22nd ECMI Conference second day

The conference continues. We would like again to write a few words about our guest invited to give Planar Lectures on Tuesday.

Ruth Baker

Professor of Applied Mathematics at University of Oxford who specialises at using mathematical methods in biomedical sciences. She focusses on the development and application of technologies to transform understanding of how cell-level biomechanical and biochemical mechanisms drive morphogenesis at the cell and tissue level. She will give a lecture Quantitative comparisons between models and data to provide new insights in cell and developmental biology.

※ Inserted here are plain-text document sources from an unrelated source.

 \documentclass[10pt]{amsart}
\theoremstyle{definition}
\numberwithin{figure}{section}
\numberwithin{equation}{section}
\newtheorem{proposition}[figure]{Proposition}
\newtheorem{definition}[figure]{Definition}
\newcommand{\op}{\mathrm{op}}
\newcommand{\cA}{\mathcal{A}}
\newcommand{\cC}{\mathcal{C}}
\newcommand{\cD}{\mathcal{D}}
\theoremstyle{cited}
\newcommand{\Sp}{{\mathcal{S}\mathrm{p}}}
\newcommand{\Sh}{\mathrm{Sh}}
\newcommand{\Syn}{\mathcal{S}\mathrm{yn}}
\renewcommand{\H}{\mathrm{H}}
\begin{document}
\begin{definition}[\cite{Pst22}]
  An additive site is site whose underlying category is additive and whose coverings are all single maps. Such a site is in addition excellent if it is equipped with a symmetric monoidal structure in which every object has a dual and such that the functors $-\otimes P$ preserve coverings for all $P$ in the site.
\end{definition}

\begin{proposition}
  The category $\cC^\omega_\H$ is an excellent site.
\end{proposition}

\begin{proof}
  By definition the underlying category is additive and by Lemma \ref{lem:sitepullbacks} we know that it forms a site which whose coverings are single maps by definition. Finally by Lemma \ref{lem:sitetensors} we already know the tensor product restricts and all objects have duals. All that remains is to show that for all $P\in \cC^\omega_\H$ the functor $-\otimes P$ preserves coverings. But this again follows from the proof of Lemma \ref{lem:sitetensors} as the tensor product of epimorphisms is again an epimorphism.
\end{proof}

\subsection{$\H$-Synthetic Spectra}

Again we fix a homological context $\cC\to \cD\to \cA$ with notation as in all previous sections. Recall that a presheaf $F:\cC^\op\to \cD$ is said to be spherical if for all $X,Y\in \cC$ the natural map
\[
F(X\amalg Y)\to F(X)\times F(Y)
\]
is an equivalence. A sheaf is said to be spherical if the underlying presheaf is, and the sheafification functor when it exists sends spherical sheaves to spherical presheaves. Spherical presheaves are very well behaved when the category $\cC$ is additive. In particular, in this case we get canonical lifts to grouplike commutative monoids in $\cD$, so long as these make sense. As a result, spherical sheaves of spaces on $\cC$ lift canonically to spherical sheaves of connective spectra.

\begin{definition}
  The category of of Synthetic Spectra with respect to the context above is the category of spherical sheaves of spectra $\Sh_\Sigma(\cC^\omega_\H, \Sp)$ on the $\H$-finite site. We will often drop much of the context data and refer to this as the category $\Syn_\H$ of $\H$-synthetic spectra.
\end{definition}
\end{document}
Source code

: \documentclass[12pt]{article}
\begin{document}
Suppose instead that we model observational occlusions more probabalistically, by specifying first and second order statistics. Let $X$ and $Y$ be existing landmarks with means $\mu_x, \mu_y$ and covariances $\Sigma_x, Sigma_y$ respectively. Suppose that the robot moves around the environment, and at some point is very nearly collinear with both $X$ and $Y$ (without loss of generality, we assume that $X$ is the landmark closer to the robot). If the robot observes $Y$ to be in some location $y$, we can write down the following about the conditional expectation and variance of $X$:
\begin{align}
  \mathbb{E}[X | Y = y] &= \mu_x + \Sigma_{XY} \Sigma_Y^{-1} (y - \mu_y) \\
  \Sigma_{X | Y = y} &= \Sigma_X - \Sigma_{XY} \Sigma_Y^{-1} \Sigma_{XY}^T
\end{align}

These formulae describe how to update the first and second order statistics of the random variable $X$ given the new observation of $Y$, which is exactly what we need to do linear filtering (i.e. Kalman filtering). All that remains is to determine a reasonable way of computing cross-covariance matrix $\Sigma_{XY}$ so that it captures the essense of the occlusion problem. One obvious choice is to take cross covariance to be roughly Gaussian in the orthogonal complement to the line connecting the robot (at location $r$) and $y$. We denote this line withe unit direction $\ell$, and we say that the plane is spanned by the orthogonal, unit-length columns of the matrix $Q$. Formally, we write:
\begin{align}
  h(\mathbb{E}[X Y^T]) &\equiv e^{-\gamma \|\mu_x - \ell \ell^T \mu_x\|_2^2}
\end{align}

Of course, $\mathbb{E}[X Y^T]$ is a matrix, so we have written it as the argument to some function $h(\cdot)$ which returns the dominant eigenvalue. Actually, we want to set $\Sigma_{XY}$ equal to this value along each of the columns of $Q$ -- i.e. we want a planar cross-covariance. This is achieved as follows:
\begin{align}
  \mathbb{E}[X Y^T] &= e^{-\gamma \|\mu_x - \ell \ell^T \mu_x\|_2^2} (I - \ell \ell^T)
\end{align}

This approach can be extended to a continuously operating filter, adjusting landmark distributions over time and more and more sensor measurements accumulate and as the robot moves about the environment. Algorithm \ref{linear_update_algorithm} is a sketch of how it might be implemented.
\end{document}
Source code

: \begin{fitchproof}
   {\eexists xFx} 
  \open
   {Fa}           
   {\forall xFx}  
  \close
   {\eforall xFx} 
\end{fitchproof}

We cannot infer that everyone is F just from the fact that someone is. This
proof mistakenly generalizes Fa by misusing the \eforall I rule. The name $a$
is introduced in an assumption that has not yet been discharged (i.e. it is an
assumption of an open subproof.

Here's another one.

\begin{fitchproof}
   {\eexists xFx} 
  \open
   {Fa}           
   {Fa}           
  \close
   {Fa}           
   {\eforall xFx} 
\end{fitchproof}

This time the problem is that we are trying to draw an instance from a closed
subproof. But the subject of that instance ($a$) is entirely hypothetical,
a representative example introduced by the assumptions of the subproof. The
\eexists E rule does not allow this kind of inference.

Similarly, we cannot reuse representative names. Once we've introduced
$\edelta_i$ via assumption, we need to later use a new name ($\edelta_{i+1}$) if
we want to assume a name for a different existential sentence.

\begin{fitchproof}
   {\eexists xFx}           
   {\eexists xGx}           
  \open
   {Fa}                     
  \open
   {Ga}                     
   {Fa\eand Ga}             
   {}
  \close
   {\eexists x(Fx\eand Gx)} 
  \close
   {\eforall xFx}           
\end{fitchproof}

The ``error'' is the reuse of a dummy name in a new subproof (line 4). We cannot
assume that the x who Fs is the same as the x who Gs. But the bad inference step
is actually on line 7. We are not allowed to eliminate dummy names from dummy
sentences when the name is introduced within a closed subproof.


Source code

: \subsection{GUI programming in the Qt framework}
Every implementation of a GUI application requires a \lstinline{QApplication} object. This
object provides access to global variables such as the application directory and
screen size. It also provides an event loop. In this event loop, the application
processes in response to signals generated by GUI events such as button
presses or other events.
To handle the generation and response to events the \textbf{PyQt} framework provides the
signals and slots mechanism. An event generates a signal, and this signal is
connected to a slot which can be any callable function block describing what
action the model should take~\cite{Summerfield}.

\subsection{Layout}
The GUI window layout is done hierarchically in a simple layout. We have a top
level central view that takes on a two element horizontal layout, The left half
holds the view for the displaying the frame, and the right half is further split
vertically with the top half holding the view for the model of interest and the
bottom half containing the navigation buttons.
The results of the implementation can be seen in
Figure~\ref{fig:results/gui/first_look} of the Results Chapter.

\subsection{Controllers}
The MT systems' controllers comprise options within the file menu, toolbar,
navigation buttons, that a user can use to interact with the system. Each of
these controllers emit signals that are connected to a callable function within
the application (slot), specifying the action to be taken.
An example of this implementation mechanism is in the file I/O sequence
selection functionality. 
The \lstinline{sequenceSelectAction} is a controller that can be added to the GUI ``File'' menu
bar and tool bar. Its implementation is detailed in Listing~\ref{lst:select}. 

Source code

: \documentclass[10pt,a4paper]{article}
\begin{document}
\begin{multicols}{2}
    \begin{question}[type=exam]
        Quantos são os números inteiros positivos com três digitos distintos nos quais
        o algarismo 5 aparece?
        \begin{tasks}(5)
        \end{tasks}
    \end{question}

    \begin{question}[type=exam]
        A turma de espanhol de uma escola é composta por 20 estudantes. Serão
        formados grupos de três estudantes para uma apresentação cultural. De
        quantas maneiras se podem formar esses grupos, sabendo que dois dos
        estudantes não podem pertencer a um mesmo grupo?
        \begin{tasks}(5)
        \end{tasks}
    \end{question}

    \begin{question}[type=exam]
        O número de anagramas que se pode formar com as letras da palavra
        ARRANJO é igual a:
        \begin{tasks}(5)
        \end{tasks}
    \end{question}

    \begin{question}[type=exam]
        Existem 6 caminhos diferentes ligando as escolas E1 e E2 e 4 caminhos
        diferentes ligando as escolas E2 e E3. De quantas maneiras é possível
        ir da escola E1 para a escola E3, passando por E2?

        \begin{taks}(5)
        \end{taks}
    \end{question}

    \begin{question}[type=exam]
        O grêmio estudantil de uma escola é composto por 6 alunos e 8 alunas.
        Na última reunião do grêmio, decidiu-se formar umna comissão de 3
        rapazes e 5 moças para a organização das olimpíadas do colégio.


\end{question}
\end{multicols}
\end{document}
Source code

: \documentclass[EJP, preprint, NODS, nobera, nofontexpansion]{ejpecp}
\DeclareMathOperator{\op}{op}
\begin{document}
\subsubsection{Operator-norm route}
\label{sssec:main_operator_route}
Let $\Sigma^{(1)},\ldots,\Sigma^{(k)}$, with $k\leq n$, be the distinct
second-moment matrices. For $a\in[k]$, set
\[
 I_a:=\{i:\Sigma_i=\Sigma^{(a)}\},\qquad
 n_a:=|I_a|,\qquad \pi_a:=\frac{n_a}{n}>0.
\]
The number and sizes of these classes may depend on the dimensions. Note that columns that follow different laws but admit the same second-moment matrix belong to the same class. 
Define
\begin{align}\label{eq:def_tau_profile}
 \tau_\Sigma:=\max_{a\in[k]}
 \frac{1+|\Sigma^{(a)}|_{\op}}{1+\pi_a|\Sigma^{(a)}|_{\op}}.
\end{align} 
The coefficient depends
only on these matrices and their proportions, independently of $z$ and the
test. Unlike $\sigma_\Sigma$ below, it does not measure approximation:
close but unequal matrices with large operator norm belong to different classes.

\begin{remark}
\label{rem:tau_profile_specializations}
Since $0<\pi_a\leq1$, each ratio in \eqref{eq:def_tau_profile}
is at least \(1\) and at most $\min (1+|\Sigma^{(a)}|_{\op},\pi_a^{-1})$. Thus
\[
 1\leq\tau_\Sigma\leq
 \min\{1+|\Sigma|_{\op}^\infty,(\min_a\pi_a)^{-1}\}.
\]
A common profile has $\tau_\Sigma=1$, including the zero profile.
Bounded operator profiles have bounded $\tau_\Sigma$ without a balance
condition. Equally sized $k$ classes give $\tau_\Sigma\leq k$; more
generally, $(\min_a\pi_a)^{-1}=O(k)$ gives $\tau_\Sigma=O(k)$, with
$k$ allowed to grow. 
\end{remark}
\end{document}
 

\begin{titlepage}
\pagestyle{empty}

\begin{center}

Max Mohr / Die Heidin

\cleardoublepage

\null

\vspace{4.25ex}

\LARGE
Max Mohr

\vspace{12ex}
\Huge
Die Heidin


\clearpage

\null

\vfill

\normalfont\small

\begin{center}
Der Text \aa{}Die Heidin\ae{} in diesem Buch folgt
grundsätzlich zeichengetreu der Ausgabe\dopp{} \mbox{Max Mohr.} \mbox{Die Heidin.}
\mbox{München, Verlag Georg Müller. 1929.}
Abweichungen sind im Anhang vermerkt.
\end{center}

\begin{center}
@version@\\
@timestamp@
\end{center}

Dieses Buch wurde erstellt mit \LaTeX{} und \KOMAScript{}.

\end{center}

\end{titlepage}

In her talk she will use examples relating to cell motility and proliferation to showcase how quantitative comparisons between models and data can help tease apart subtle details of biological mechanisms. Nowadays, this type of analysis is especially important due to the advent of a host of new experimental technologies which caused an explosion in the amount and types of quantitative data now being generated. This sets a new challenge for the field – to develop, calibrate and analyse new models to interpret these data.

Henrik Madsen

Expert in statistical analysis of dynamical systems. This includes signal processing, time series analysis, model building, estimation, grey-box modelling, digital twins, prediction, optimisation and control. Author or co-authored of approximately 650 papers and 12 books. He will give a lecture Forecasting for the Weather-Driven Energy System.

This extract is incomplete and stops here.